_What you need to do_: Locate every line below that contains the word "table" and copy it.

Dataset records:
□ □ □

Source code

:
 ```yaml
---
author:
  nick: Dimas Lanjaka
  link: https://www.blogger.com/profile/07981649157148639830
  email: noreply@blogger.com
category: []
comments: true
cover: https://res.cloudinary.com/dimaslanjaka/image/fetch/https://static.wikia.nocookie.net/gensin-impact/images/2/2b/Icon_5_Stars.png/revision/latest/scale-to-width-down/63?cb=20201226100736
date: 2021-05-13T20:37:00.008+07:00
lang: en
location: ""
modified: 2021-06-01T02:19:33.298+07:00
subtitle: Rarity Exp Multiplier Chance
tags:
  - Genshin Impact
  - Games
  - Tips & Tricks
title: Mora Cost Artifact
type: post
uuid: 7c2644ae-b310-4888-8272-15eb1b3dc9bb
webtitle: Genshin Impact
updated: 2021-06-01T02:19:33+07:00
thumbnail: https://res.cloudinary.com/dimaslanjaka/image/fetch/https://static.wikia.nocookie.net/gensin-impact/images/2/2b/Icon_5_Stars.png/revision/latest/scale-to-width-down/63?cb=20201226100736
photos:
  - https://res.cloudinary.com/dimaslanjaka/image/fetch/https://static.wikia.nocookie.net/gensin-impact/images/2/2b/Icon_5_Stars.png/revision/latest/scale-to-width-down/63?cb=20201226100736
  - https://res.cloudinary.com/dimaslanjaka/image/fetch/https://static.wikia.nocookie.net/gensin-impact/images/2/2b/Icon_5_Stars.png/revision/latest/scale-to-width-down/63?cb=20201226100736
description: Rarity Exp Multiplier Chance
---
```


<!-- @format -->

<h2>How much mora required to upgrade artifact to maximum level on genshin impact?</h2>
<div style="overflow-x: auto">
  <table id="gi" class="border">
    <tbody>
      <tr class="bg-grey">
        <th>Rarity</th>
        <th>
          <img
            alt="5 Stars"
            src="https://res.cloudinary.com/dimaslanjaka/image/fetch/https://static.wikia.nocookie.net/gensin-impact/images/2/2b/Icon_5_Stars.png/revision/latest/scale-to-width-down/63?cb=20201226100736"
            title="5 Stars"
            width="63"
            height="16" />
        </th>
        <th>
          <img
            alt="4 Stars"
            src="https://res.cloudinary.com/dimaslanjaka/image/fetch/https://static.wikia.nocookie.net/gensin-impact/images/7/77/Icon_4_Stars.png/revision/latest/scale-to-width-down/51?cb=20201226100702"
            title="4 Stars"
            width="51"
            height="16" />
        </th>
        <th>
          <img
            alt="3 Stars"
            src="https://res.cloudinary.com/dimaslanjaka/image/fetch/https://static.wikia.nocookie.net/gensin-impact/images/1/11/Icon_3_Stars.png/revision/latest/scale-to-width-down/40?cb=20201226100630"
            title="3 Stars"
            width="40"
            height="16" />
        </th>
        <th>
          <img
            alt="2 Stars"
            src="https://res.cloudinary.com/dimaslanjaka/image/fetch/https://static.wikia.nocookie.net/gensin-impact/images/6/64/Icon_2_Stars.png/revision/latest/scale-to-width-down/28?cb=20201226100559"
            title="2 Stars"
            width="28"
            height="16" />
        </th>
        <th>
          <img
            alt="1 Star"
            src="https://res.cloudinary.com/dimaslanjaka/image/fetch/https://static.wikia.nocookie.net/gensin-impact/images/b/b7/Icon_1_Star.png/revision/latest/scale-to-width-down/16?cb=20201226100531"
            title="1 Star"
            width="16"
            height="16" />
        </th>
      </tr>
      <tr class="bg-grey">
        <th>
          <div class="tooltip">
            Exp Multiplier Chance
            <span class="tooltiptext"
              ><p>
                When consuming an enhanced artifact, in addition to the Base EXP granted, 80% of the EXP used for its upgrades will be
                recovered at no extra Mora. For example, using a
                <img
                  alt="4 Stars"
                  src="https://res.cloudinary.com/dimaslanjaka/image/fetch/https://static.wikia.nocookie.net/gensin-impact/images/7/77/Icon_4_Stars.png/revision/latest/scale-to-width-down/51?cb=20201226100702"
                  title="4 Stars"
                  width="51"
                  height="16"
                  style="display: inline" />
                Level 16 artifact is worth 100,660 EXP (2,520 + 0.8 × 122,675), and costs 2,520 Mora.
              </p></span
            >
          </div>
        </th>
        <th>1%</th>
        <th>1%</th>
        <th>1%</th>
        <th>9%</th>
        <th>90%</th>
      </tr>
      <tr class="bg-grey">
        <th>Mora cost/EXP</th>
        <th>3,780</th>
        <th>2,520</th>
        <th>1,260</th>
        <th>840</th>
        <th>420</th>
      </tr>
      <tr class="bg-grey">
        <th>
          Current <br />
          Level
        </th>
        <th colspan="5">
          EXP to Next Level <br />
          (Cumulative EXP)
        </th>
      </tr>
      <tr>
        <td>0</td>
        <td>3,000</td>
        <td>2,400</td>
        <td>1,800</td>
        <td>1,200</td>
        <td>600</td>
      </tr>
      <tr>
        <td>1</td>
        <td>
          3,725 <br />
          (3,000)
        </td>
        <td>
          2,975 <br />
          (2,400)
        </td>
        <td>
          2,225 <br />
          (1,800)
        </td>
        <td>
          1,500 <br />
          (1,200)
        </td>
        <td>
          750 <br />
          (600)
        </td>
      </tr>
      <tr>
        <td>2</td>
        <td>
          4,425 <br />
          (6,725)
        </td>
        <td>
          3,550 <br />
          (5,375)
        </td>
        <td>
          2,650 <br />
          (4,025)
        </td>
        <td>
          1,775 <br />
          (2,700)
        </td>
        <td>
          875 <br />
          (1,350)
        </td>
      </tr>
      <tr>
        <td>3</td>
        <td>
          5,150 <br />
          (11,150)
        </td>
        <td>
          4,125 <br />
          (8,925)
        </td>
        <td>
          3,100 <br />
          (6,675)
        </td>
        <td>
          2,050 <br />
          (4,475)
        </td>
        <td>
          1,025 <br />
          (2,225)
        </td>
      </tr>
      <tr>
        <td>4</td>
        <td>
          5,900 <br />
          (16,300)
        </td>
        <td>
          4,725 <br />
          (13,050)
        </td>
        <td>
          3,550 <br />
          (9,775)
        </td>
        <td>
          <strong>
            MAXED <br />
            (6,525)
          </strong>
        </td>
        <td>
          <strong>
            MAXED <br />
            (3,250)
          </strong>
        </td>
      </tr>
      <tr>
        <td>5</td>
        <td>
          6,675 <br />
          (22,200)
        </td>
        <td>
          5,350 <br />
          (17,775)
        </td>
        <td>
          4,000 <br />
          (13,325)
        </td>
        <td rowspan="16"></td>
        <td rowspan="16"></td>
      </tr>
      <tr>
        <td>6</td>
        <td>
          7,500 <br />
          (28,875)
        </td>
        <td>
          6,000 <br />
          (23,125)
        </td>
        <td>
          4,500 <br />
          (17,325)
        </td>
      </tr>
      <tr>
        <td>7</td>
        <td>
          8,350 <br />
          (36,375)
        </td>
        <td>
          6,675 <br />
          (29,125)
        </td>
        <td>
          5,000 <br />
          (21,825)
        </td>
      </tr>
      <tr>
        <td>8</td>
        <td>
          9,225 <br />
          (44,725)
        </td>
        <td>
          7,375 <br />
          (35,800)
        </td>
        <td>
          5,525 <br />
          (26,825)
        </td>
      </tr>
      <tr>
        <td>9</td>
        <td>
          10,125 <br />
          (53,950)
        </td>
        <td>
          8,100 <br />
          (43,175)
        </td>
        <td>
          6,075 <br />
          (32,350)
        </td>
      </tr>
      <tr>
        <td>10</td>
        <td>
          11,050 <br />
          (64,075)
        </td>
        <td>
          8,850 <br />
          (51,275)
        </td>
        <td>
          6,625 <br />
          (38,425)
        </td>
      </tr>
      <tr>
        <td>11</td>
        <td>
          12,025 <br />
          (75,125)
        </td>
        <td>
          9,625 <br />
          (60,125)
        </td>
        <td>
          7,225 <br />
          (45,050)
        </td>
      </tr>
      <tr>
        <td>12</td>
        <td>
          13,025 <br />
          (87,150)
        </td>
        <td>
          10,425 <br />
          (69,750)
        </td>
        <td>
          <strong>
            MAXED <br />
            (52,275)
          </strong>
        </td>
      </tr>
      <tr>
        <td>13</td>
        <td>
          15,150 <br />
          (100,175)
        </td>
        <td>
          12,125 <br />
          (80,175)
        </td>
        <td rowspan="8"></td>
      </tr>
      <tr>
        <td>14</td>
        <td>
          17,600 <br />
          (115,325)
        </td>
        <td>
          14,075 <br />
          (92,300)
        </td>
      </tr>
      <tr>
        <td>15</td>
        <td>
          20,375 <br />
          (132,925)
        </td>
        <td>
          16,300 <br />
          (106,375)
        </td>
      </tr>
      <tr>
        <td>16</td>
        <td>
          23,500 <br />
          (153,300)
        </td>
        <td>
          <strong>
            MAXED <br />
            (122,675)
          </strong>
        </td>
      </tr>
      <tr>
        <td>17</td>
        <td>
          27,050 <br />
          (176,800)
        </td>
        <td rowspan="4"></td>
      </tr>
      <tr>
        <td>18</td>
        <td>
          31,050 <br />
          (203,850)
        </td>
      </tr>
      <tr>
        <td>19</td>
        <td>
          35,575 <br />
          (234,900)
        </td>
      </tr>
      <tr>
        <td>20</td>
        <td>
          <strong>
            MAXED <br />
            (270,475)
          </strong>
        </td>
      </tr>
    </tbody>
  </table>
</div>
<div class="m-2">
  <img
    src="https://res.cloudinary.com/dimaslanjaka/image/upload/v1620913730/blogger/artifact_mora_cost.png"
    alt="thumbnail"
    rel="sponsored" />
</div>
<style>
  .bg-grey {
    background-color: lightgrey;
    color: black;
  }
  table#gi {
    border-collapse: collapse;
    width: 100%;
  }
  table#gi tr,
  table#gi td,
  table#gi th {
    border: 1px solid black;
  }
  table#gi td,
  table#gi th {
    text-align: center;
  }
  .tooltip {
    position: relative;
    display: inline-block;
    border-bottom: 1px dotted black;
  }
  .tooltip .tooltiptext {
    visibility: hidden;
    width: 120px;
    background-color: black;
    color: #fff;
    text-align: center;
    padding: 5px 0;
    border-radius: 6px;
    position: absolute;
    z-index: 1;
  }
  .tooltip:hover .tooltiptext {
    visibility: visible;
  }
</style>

□ □ □

_Solved exercise_:
  <table id="gi" class="border">
  </table>
  table#gi {
  table#gi tr,
  table#gi td,
  table#gi th {
  table#gi td,
  table#gi th {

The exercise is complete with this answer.